* **Work to complete**: In your copy, include every record exactly and no pictures.

Items from a dataset
◇ ◇ ◇
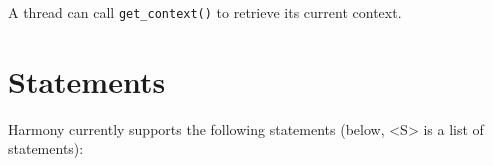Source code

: \documentclass{report}
\begin{document}

A thread can call \texttt{get\_context()} to retrieve its current
context.

\section{Statements}

Harmony currently supports the following statements
(below, <{S}> is a list of statements):
\end{document}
◇ ◇ ◇
* **Response area**:
Source code

: \documentclass{report}
\begin{document}

A thread can call \texttt{get\_context()} to retrieve its current
context.

\section{Statements}

Harmony currently supports the following statements
(below, <{S}> is a list of statements):
\end{document}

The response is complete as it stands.